▶ [Source material]:
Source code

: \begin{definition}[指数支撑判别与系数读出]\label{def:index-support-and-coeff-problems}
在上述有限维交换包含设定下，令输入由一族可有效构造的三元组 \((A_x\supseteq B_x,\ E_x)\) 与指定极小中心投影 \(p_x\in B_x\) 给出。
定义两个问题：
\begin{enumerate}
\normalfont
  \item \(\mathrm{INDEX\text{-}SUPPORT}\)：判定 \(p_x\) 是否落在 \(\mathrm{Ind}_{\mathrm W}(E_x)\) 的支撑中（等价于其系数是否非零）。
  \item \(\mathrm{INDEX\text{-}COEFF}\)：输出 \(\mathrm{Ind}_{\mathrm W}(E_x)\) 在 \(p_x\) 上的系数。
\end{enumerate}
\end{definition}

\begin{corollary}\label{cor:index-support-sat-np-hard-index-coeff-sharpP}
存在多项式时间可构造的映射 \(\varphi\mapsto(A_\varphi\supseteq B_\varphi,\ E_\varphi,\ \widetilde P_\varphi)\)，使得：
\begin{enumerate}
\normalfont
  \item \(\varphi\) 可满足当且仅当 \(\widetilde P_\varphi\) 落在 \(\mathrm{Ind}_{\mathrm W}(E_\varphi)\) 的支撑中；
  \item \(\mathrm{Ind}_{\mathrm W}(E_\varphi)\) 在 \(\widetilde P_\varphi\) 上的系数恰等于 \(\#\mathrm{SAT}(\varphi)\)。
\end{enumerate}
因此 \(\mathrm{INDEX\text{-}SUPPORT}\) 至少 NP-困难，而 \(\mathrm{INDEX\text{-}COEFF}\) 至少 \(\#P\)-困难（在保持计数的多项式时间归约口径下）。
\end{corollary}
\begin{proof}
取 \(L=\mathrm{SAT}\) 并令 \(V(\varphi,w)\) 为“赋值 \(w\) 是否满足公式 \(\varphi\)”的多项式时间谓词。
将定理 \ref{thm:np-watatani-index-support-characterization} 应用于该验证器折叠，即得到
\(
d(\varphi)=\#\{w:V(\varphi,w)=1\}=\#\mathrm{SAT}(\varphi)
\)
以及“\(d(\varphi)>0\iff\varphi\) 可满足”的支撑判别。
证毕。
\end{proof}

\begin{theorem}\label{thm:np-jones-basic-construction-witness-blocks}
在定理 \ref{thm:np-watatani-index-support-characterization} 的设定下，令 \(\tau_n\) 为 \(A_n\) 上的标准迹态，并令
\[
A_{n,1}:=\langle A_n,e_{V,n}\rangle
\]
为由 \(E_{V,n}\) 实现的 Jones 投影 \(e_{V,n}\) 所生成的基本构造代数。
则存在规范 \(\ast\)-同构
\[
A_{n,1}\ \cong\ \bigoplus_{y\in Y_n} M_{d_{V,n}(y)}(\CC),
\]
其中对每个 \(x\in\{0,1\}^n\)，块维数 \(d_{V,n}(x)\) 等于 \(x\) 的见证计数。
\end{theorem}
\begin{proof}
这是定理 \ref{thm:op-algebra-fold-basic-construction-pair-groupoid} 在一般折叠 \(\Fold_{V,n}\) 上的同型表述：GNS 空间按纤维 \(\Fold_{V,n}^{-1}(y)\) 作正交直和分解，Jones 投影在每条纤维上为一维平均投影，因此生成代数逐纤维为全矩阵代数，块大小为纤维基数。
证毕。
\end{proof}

▶ [What is expected]:
Type the records out again. Match them exactly.

▶ [Answer to the exercise]:
Source code

: \begin{definition}[指数支撑判别与系数读出]\label{def:index-support-and-coeff-problems}
在上述有限维交换包含设定下，令输入由一族可有效构造的三元组 \((A_x\supseteq B_x,\ E_x)\) 与指定极小中心投影 \(p_x\in B_x\) 给出。
定义两个问题：
\begin{enumerate}
\normalfont
  \item \(\mathrm{INDEX\text{-}SUPPORT}\)：判定 \(p_x\) 是否落在 \(\mathrm{Ind}_{\mathrm W}(E_x)\) 的支撑中（等价于其系数是否非零）。
  \item \(\mathrm{INDEX\text{-}COEFF}\)：输出 \(\mathrm{Ind}_{\mathrm W}(E_x)\) 在 \(p_x\) 上的系数。
\end{enumerate}
\end{definition}

\begin{corollary}\label{cor:index-support-sat-np-hard-index-coeff-sharpP}
存在多项式时间可构造的映射 \(\varphi\mapsto(A_\varphi\supseteq B_\varphi,\ E_\varphi,\ \widetilde P_\varphi)\)，使得：
\begin{enumerate}
\normalfont
  \item \(\varphi\) 可满足当且仅当 \(\widetilde P_\varphi\) 落在 \(\mathrm{Ind}_{\mathrm W}(E_\varphi)\) 的支撑中；
  \item \(\mathrm{Ind}_{\mathrm W}(E_\varphi)\) 在 \(\widetilde P_\varphi\) 上的系数恰等于 \(\#\mathrm{SAT}(\varphi)\)。
\end{enumerate}
因此 \(\mathrm{INDEX\text{-}SUPPORT}\) 至少 NP-困难，而 \(\mathrm{INDEX\text{-}COEFF}\) 至少 \(\#P\)-困难（在保持计数的多项式时间归约口径下）。
\end{corollary}
\begin{proof}
取 \(L=\mathrm{SAT}\) 并令 \(V(\varphi,w)\) 为“赋值 \(w\) 是否满足公式 \(\varphi\)”的多项式时间谓词。
将定理 \ref{thm:np-watatani-index-support-characterization} 应用于该验证器折叠，即得到
\(
d(\varphi)=\#\{w:V(\varphi,w)=1\}=\#\mathrm{SAT}(\varphi)
\)
以及“\(d(\varphi)>0\iff\varphi\) 可满足”的支撑判别。
证毕。
\end{proof}

\begin{theorem}\label{thm:np-jones-basic-construction-witness-blocks}
在定理 \ref{thm:np-watatani-index-support-characterization} 的设定下，令 \(\tau_n\) 为 \(A_n\) 上的标准迹态，并令
\[
A_{n,1}:=\langle A_n,e_{V,n}\rangle
\]
为由 \(E_{V,n}\) 实现的 Jones 投影 \(e_{V,n}\) 所生成的基本构造代数。
则存在规范 \(\ast\)-同构
\[
A_{n,1}\ \cong\ \bigoplus_{y\in Y_n} M_{d_{V,n}(y)}(\CC),
\]
其中对每个 \(x\in\{0,1\}^n\)，块维数 \(d_{V,n}(x)\) 等于 \(x\) 的见证计数。
\end{theorem}
\begin{proof}
这是定理 \ref{thm:op-algebra-fold-basic-construction-pair-groupoid} 在一般折叠 \(\Fold_{V,n}\) 上的同型表述：GNS 空间按纤维 \(\Fold_{V,n}^{-1}(y)\) 作正交直和分解，Jones 投影在每条纤维上为一维平均投影，因此生成代数逐纤维为全矩阵代数，块大小为纤维基数。
证毕。
\end{proof}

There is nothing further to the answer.